Un final inespéré qui rappelle que toutes les persécutions qui lui sont tombés dessus sont les conséquences d'injustices sociales (alors qu'il n'était au commencement du film qu'un simple clown doté d'honnêtes intentions). Comme si l'arrivée du Clown Prince du Crime n'était qu'un inéluctable concours de circonstances, ayant malencontreusement donné vie au démon qui va faire passer Gotham de cloaque nauséabond à un véritable enfer mérité et dirigé par une figure d'antéchrist (quel dommage dans ce cas-là de ne pas avoir suffisamment appuyé l'assassinat des Wayne qui passe ici pour une simple anecdote à l'intention des fans.
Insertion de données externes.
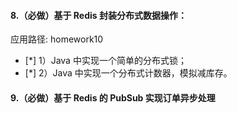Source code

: #### 8.（必做）基于 Redis 封装分布式数据操作： 
应用路径:  homework10  

- [*] 1）Java 中实现一个简单的分布式锁；
- [*] 2）Java 中实现一个分布式计数器，模拟减库存。

#### 9.（必做）基于 Redis 的 PubSub 实现订单异步处理


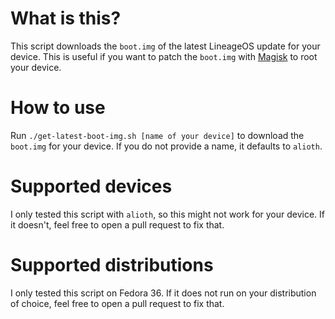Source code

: # What is this?

This script downloads the `boot.img` of the latest LineageOS update for your device. This is useful if you want to patch the `boot.img` with [Magisk](https://github.com/topjohnwu/Magisk) to root your device.

# How to use

Run `./get-latest-boot-img.sh [name of your device]` to download the `boot.img` for your device. If you do not provide a name, it defaults to `alioth`.

# Supported devices

I only tested this script with `alioth`, so this might not work for your device. If it doesn't, feel free to open a pull request to fix that.

# Supported distributions

I only tested this script on Fedora 36. If it does not run on your distribution of choice, feel free to open a pull request to fix that.
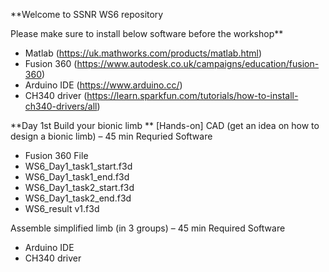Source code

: **Welcome to SSNR WS6 repository

Please make sure to install below software before the workshop**
- Matlab (https://uk.mathworks.com/products/matlab.html)
- Fusion 360 (https://www.autodesk.co.uk/campaigns/education/fusion-360)
- Arduino IDE (https://www.arduino.cc/)
- CH340 driver (https://learn.sparkfun.com/tutorials/how-to-install-ch340-drivers/all)

**Day 1st
Build your bionic limb
**
[Hands-on]
CAD (get an idea on how to design a bionic limb) – 45 min
Requried Software
- Fusion 360
File
- WS6_Day1_task1_start.f3d
- WS6_Day1_task1_end.f3d
- WS6_Day1_task2_start.f3d
- WS6_Day1_task2_end.f3d
- WS6_result v1.f3d

Assemble simplified limb (in 3 groups)  – 45 min
Required Software
- Arduino IDE
- CH340 driver
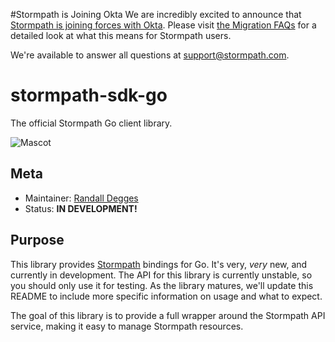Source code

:#Stormpath is Joining Okta
We are incredibly excited to announce that [Stormpath is joining forces with Okta](https://stormpath.com/blog/stormpaths-new-path?utm_source=github&utm_medium=readme&utm-campaign=okta-announcement). Please visit [the Migration FAQs](https://stormpath.com/oktaplusstormpath?utm_source=github&utm_medium=readme&utm-campaign=okta-announcement) for a detailed look at what this means for Stormpath users.

We're available to answer all questions at [support@stormpath.com](mailto:support@stormpath.com).

# stormpath-sdk-go

The official Stormpath Go client library.

![Mascot](https://github.com/stormpath/stormpath-sdk-go/raw/master/assets/monster-rat.jpg)


## Meta

- Maintainer: [Randall Degges](randall@stormpath.com)
- Status: **IN DEVELOPMENT!**


## Purpose

This library provides [Stormpath](https://stormpath.com/) bindings for Go.  It's
very, *very* new, and currently in development.  The API for this library is
currently unstable, so you should only use it for testing.  As the library
matures, we'll update this README to include more specific information on usage
and what to expect.

The goal of this library is to provide a full wrapper around the Stormpath API
service, making it easy to manage Stormpath resources.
Utiliser ce meurtre culte pour annoncer l'arrivée d'un potentiel sauveur aurait été approprié, ne serait-ce que pour éviter de donner l'impression que cette fin pessimiste est là seulement pour le kif de jouer à contre-courant avec les adaptations de comicbooks actuels. Le silence du Joker en réponse à la question de la psychiatre était une bonne idée mais insuffisante pour contrebalancer l'horreur de cette descente aux enfers par une symbolique salvatrice).
Après, il est possible que le public interprète mal la subversion de ce Joker avec son absence total de figure positive (pas même Thomas Wayne aussi détestable que les autres) et ne voit derrière l'iconisation christique d'un tueur anarchiste un message nauséabond à prendre au pied de la lettre de la part de producteurs fumistes qui ne mesurent pas l'ampleur de leur message. Le public en sera seul juge.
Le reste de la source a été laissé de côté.